(Data for analysis Opens)

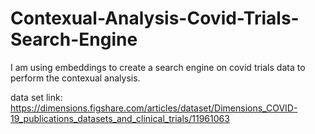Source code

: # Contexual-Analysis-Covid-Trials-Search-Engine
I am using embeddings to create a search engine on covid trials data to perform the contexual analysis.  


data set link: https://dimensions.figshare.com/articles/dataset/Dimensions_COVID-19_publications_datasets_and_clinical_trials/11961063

(Data for analysis Closes)
(Data for analysis Opens)

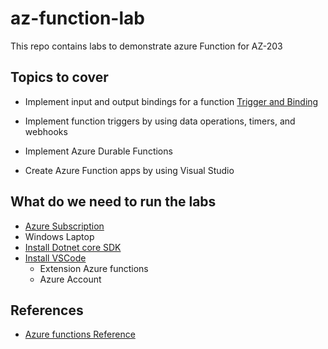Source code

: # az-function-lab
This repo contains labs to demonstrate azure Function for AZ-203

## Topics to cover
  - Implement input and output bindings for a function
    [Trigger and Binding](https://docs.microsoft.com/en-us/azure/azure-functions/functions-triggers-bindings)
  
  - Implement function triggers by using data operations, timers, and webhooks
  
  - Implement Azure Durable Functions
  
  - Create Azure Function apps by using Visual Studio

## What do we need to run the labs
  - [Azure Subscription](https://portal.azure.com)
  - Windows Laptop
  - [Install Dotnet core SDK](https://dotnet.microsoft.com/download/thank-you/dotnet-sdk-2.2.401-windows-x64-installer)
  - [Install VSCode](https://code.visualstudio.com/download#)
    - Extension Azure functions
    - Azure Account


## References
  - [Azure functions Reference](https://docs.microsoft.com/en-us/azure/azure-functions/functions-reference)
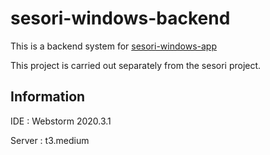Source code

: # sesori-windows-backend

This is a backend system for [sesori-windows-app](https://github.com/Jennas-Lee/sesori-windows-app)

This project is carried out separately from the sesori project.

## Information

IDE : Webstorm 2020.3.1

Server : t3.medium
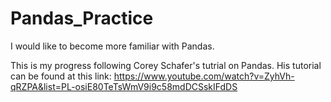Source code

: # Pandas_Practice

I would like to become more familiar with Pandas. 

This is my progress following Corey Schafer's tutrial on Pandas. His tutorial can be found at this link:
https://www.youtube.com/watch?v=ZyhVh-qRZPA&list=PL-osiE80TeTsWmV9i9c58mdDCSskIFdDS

(Data for analysis Closes)
(Data for analysis Opens)

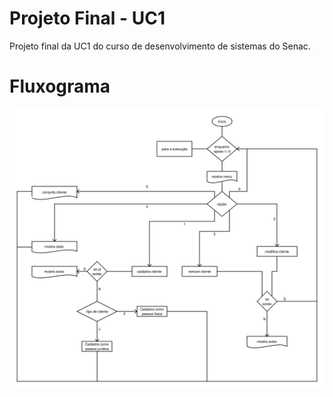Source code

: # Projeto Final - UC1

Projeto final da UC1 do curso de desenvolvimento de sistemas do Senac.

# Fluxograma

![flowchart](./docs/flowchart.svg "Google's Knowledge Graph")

(Data for analysis Closes)

### Exercise requirements
Review the preceding data and report every line that includes the string "Install".

### Task result
  - [Install Dotnet core SDK](https://dotnet.microsoft.com/download/thank-you/dotnet-sdk-2.2.401-windows-x64-installer)
  - [Install VSCode](https://code.visualstudio.com/download#)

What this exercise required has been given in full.